Cuando Richard Wagner comenzó su tetralogía El anillo del Nibelungo tenía 33 años; tardó otros 26 en acabarla. Pablo Heras Casado la escuchó en la última butaca del Festspielhaus de Bayreuth, a sus veinte; tuvieron que pasar otros veinte más antes de dirigirla. Lo hizo en 2019 con El oro del Rin (Das Rheingold), la primera entrega del ciclo wagneriano inspirado en la mitología germana y que continúa ahora con La Valquiria.
Hasta el 28 de febrero podrá verse en el Teatro Real de Madrid la segunda entrega de la tetralogía, que será dirigida en su totalidad por Pablo Heras Casado. La producción completa recupera el montaje original ideado para la ópera de Colonia por el canadiense Robert Carsen, del que ya pudo verse El oro del Rin la temporada pasada, continúa con La Valquiria y se completará con Sigfrido, en 2021, y El ocaso de los dioses en 2022.
El anillo del Nibelungo no se había escenificado en Teatro Real desde su reinauguración en 1997. La última versión del ciclo se representó entre 2001 y 2004 en una coproducción del Real con la Semperoper de Dresde. De ahí la importancia de esta recuperación programada por Joan Matabosch. La tetralogía pone de manifiesto cómo la música prevalece en el tiempo, incluso a pesar de un montaje que emborrona su espíritu.
La Tetralogía de Wagner se recrea en la leyenda del tesoro que reposa bajo las aguas del Rin. Dividida en cuatro óperas que componen una total, El anillo del nibelungo opone fuerzas de igual intensidad: la del poder humano y el de la naturaleza, expresados en una serie de episodios y personajes. Así como El oro del Rin, Wagner anticipa y despliega los personajes y temas del ciclo, La Valquiria los abate.
Si en esa primera entrega Wotan, el más poderoso de todos los dioses, se dirigía hacia el Walhalla en medio de una blanca nevada, en La Valquiria cierra atravesando el fuego con el que rodea a Brünnhilde, su hija y valquiria preferida. Las luchas entre los miembros de su Olimpo con los gigantes y los enanos (Nibelungos), símbolo de las fuerzas del mundo, estallan con una fuerza musical prodigiosa, que no consigue una traducción escénica.
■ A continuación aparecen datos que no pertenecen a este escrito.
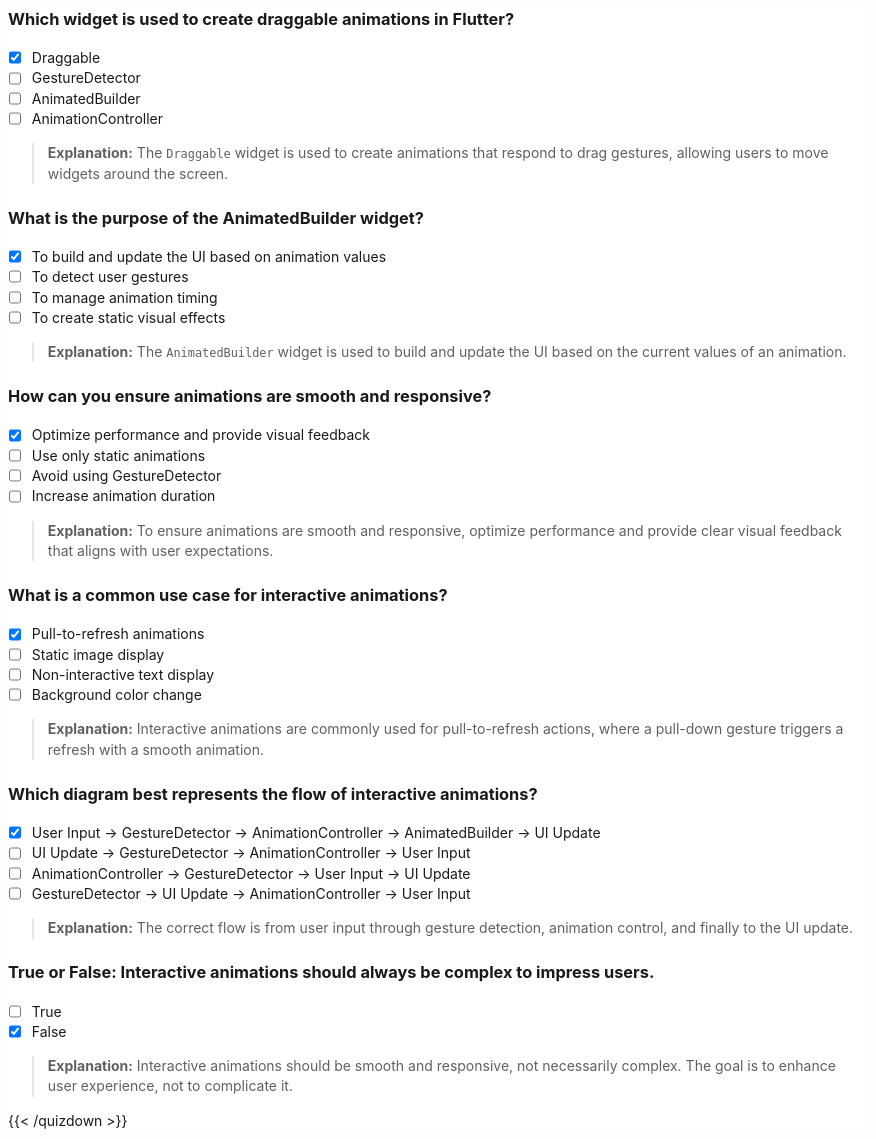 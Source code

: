 ### Which widget is used to create draggable animations in Flutter?

- [x] Draggable
- [ ] GestureDetector
- [ ] AnimatedBuilder
- [ ] AnimationController

> **Explanation:** The `Draggable` widget is used to create animations that respond to drag gestures, allowing users to move widgets around the screen.

### What is the purpose of the AnimatedBuilder widget?

- [x] To build and update the UI based on animation values
- [ ] To detect user gestures
- [ ] To manage animation timing
- [ ] To create static visual effects

> **Explanation:** The `AnimatedBuilder` widget is used to build and update the UI based on the current values of an animation.

### How can you ensure animations are smooth and responsive?

- [x] Optimize performance and provide visual feedback
- [ ] Use only static animations
- [ ] Avoid using GestureDetector
- [ ] Increase animation duration

> **Explanation:** To ensure animations are smooth and responsive, optimize performance and provide clear visual feedback that aligns with user expectations.

### What is a common use case for interactive animations?

- [x] Pull-to-refresh animations
- [ ] Static image display
- [ ] Non-interactive text display
- [ ] Background color change

> **Explanation:** Interactive animations are commonly used for pull-to-refresh actions, where a pull-down gesture triggers a refresh with a smooth animation.

### Which diagram best represents the flow of interactive animations?

- [x] User Input -> GestureDetector -> AnimationController -> AnimatedBuilder -> UI Update
- [ ] UI Update -> GestureDetector -> AnimationController -> User Input
- [ ] AnimationController -> GestureDetector -> User Input -> UI Update
- [ ] GestureDetector -> UI Update -> AnimationController -> User Input

> **Explanation:** The correct flow is from user input through gesture detection, animation control, and finally to the UI update.

### True or False: Interactive animations should always be complex to impress users.

- [ ] True
- [x] False

> **Explanation:** Interactive animations should be smooth and responsive, not necessarily complex. The goal is to enhance user experience, not to complicate it.

{{< /quizdown >}}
El castigo al que es sometida Brünnhilde, recae sobre ella por desobedecer a Wotan al tratar de salvar de la muerte a Sieglinde, cuyo amor incestuoso hace de contrapunto al poder y la ambición de un mundo en el que hasta la nieve se ensombrece. El mito de las valquirias abre a ventana a la tragedia de cómo el tesoro de los Nibelungos envilece a quienes lo poseen o lo persiguen. Su poder simbólico sintetiza esa lucha.
Es justo por ese motivo que el montaje de Carsen, arrancado de todo lo mitológico, descontextualiza el poder simbólico de la obra de Wagner. El defecto escénico, sin embargo, enriquece la música: la pobreza visual del montaje magnifica la melodía. A medida que el escenario languidece, la música se crece en el foso en el que Pablo Heras Casado magnifica a un Wagner que no acepta escalas.
Wagner, escribió Baudelaire, pensaba de una manera doble, poéticamente y musicalmente. Por eso aún resuena como un estruendo. Ciclópea, de una naturaleza prolongada al mismo tiempo que duradera, la Tetralogía de Wagner goza de una potencia orquestal que anticipa no la lucha por el poder y la ambición que intenta profetizar Carsen vistiendo a los dioses de soldados, sino la capacidad de concebir la ópera como la síntesis del arte total. Y eso es lo que obvia el montaje del canadiense.
No es la primera vez que ocurre, ya lo hizo con el Idomeneo, Rè di Creta, una ópera que Mozart escribió a los 25 años y cuyo trasfondo original, las luchas homéricas entre griegos y troyanos, Carsen trasladó a una isla del Mediterráneo. Es decir, transplantó las luchas y tensiones humanas y mitológicas a un enfrentamiento entre un ejército y bandas de deportados, refugiados y víctimas de guerra. Lo homérico con una subametralladora se estropea, desaparece. Pues lo mismo ha ocurrido con La Valquiria.
El influjo de musical de Wagner tuvo su expresión musical en Mahler y Schoenberg, pero también sobre el pensamiento y la literatura: desde filósofos como Schopenhauer y Nietzsche, hasta escritores como Thomas Mann. Si Wagner exploraba la conexión con la identidad -cuando comenzó la tetralogía el compositor estaba exilado en Suiza tras el alzamiento de Dresde-, Carsen aporta una declinación contemporánea que ya estaba implícita en la pieza y que en lugar de aportar, confunde. Wagner, sin embargo, goza de potencia suficiente para corregir el envejecimiento del montaje.